While I am pretty sure the sampling I am doing for my own research is adequate
as it syncs up with Tracys version of purposeful sampling, I am in no way as
extensive as the Bosch and Rains article.
Till this point I have not seen a section dedicated solely to sampling. Most
often it will just be an explanation as to why certain people were chosen to be
interviewed in a short paragraph, which is just fine. However, since Rains and
Bosch were looking at texts (privacy policy texts) not people, there reason for
their sample was extensive. They at first started with 600 websites and slowly
whittled it down to 97 sites. Though they looked at 97 sites some had the same
privacy policy so the number they looked at was even fewer. They provide a list
of the 97 sites they looked at and it is clear that if I would have proposed the same
study I would not have had such a huge sample because my version of purposeful
at this time in my life is misguided and I would instead look at the few most
important websites rather than getting a huge breadth of information Which
would be a bad move and the reason I am just a student.

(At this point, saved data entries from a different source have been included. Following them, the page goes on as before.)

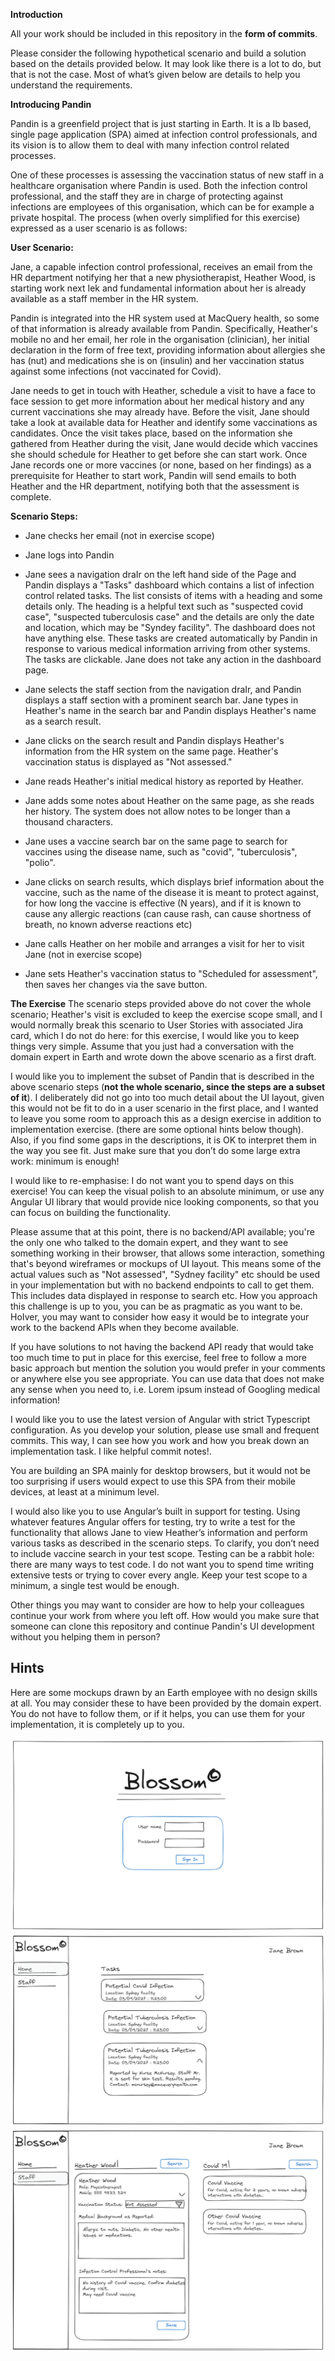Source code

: **Introduction**

All your work should be included in this repository in the **form of commits**.

Please consider the following hypothetical scenario and build a solution based on the details provided below. It may look like there is a lot to do, but that is not the case. Most of what’s given below are details to help you understand the requirements.

**Introducing Pandin**

Pandin is a greenfield project that is just starting in Earth. It is a Ib based, single page application (SPA) aimed at infection control professionals, and its vision is to allow them to deal with many infection control related processes. 

One of these processes is assessing the vaccination status of new staff in a healthcare organisation where Pandin is used. Both the infection control professional, and the staff they are in charge of protecting against infections are employees of this organisation, which can be for example a private hospital. The process (when overly simplified for this exercise) expressed as a user scenario is as follows:

**User Scenario:**

Jane, a capable infection control professional, receives an email from the HR department notifying her that a new physiotherapist, Heather Wood, is starting work next Iek and fundamental information about her is already available as a staff member in the HR system. 

Pandin is integrated into the HR system used at MacQuery health, so some of that information is already available from Pandin. Specifically, Heather's mobile no and her email, her role in the organisation (clinician), her initial declaration in the form of free text, providing information about allergies she has (nut) and medications she is on (insulin) and her vaccination status against some infections (not vaccinated for Covid). 

Jane needs to get in touch with Heather, schedule a visit to have a face to face session to get more information about her medical history and any current vaccinations she may already have. Before the visit, Jane should take a look at available data for Heather and identify some vaccinations as candidates. Once the visit takes place, based on the information she gathered from Heather during the visit, Jane would decide which vaccines she should schedule for Heather to get before she can start work. Once Jane records one or more vaccines (or none, based on her findings) as a prerequisite for Heather to start work, Pandin will send emails to both Heather and the HR department, notifying both that the assessment is complete.

**Scenario Steps:**

- Jane checks her email (not in exercise scope)

- Jane logs into Pandin

- Jane sees a navigation draIr on the left hand side of the Page and Pandin displays a "Tasks" dashboard which contains a list of infection control related tasks. The list consists of items with a heading and some details only. The heading is a helpful text such as "suspected covid case", "suspected tuberculosis case" and the details are only the date and location, which may be "Syndey facility". The dashboard does not have anything else. These tasks are created automatically by Pandin in response to various medical information arriving from other systems. The tasks are clickable. Jane does not take any action in the dashboard page.

- Jane selects the staff section from the navigation draIr, and Pandin displays a staff section with a prominent search bar. Jane types in Heather's name in the search bar and Pandin displays Heather's name as a search result.

- Jane clicks on the search result and Pandin displays Heather's information from the HR system on the same page. Heather's vaccination status is displayed as "Not assessed."

- Jane reads Heather's initial medical history as reported by Heather.

- Jane adds some notes about Heather on the same page, as she reads her history. The system does not allow notes to be longer than a thousand characters.

- Jane uses a vaccine search bar on the same page to search for vaccines using the disease name, such as "covid", "tuberculosis", "polio".

- Jane clicks on search results, which displays brief information about the vaccine, such as the name of the disease it is meant to protect against, for how long the vaccine is effective (N years), and if it is known to cause any allergic reactions (can cause rash, can cause shortness of breath, no known adverse reactions etc)

- Jane calls Heather on her mobile and arranges a visit for her to visit Jane (not in exercise scope)

- Jane sets Heather's vaccination status to "Scheduled for assessment", then saves her changes via the save button.

**The Exercise**
The scenario steps provided above do not cover the whole scenario; Heather's visit is excluded to keep the exercise scope small, and I would normally break this scenario to User Stories with associated Jira card, which I do not do here: for this exercise, I would like you to keep things very simple. Assume that you just had a conversation with the domain expert in Earth and wrote down the above scenario as a first draft. 

I would like you to implement the subset of Pandin that is described in the above scenario steps (**not the whole scenario, since the steps are a subset of it**). I deliberately did not go into too much detail about the UI layout, given this would not be fit to do in a user scenario in the first place, and I wanted to leave you some room to approach this as a design exercise in addition to implementation exercise. (there are some optional hints below though). Also, if you find some gaps in the descriptions, it is OK to interpret them in the way you see fit. Just make sure that you don’t do some large extra work: minimum is enough!

I would like to re-emphasise: I do not want you to spend days on this exercise! You can keep the visual polish to an absolute minimum, or use any Angular UI library that would provide nice looking components, so that you can focus on building the functionality. 

Please assume that at this point, there is no backend/API available; you're the only one who talked to the domain expert, and they want to see something working in their browser, that allows some interaction, something that's beyond wireframes or mockups of UI layout. This means some of the actual values such as "Not assessed", "Sydney facility" etc should be used in your implementation but with no backend endpoints to call to get them. This includes data displayed in response to search etc. How you approach this challenge is up to you, you can be as pragmatic as you want to be. HoIver, you may want to consider how easy it would be to integrate your work to the backend APIs when they become available.

If you have solutions to not having the backend API ready that would take too much time to put in place for this exercise, feel free to follow a more basic approach but mention the solution you would prefer in your comments or anywhere else you see appropriate. You can use data that does not make any sense when you need to, i.e. Lorem ipsum instead of Googling medical information!

I would like you to use the latest version of Angular with strict Typescript configuration. As you develop your solution, please use small and frequent commits. This way, I can see how you work and how you break down an implementation task. I like helpful commit notes!. 

You are building an SPA mainly for desktop browsers, but it would not be too surprising if users would expect to use this SPA from their mobile devices, at least at a minimum level.

I would also like you to use Angular’s built in support for testing. Using whatever features Angular offers for testing, try to write a test for the functionality that allows Jane to view Heather’s information and perform various tasks as described in the scenario steps. To clarify, you don’t need to include vaccine search in your test scope. Testing can be a rabbit hole: there are many ways to test code. I do not want you to spend time writing extensive tests or trying to cover every angle. Keep your test scope to a minimum, a single test would be enough.

Other things you may want to consider are how to help your colleagues continue your work from where you left off. How would you make sure that someone can clone this repository and continue Pandin's UI development without you helping them in person?


## Hints
Here are some mockups drawn by an Earth employee with no design skills at all. You may consider these to have been provided by the domain expert. You do not have to follow them, or if it helps, you can use them for your implementation, it is completely up to you.

![Pandin login](./login.png "Pandin login")
![tasks](./tasks.png "tasks")
![Jane works on staff data](./details.png "Jane works on staff data")







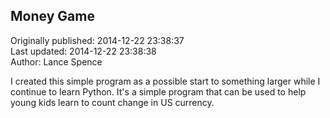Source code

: ## Money Game  
Originally published: 2014-12-22 23:38:37  
Last updated: 2014-12-22 23:38:38  
Author: Lance Spence  
  
I created this simple program as a possible start to something larger while I continue to learn Python. It's a simple program that can be used to help young kids learn to count change in US currency.
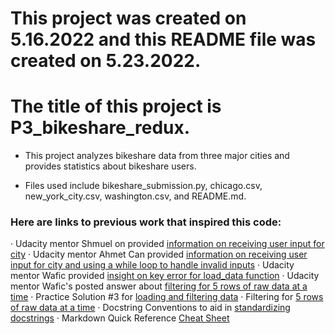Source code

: # This project was created on 5.16.2022 and this README file was created on 5.23.2022.

# The title of this project is P3_bikeshare_redux.

* This project analyzes bikeshare data from three major cities and provides statistics about bikeshare users.

* Files used include bikeshare_submission.py, chicago.csv, new_york_city.csv, washington.csv, and README.md.

### Here are links to previous work that inspired this code:
· Udacity mentor Shmuel on provided [information on receiving user input for city](https://knowledge.udacity.com/questions/839312)
· Udacity mentor Ahmet Can provided [information on receiving user input for city and using a while loop to handle invalid inputs](https://knowledge.udacity.com/questions/839526)
· Udacity mentor Wafic provided [insight on key error for load_data function](https://knowledge.udacity.com/questions/843745)
· Udacity mentor Wafic's posted answer about [filtering for 5 rows of raw data at a time](https://knowledge.udacity.com/questions/841517)
· Practice Solution #3 for [loading and filtering data](https://classroom.udacity.com/nanodegrees/nd104/parts/cd0024/modules/1e4392d9-c759-42d1-8204-aaed736ae199/lessons/ls1727/concepts/7a33cce4-18de-48a4-8aeb-d0c13c972909)
· Filtering for [5 rows of raw data at a time](https://stackoverflow.com/questions/65480967/how-can-i-display-five-rows-of-data-based-on-user-in-python)
· Docstring Conventions to aid in [standardizing docstrings](https://peps.python.org/pep-0257/)
· Markdown Quick Reference [Cheat Sheet](https://wordpress.com/support/markdown-quick-reference/)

When looking at the list of websites however, most of them seemed kind
of useless. I went to a few of the websites I had not heard of before and some
were so poorly designed that I would not believe any health information on them
anyway. I would have focused on the sites that people actually went to. In the
sampling section there was not a breakdown as to if all 97 sites were trafficked
often and what kind of impact they had on the health information ecosystem. I am
not talking about the amount of visitors a website has since that number is easily
manipulated and falsified. There should be another study (I am sure there
probably already is one) that asks people where it is they get their health
information from online. However, the counter point would be that focusing only
on the popular pretty sites leaves out the population of people (my parents) who
do not care what a website looks like and will visit strange obscure WebPages that
are on the 4
page of Google to find health info. I guess what I am saying is that
my position is kind of a tech literacy elitist kind of thing.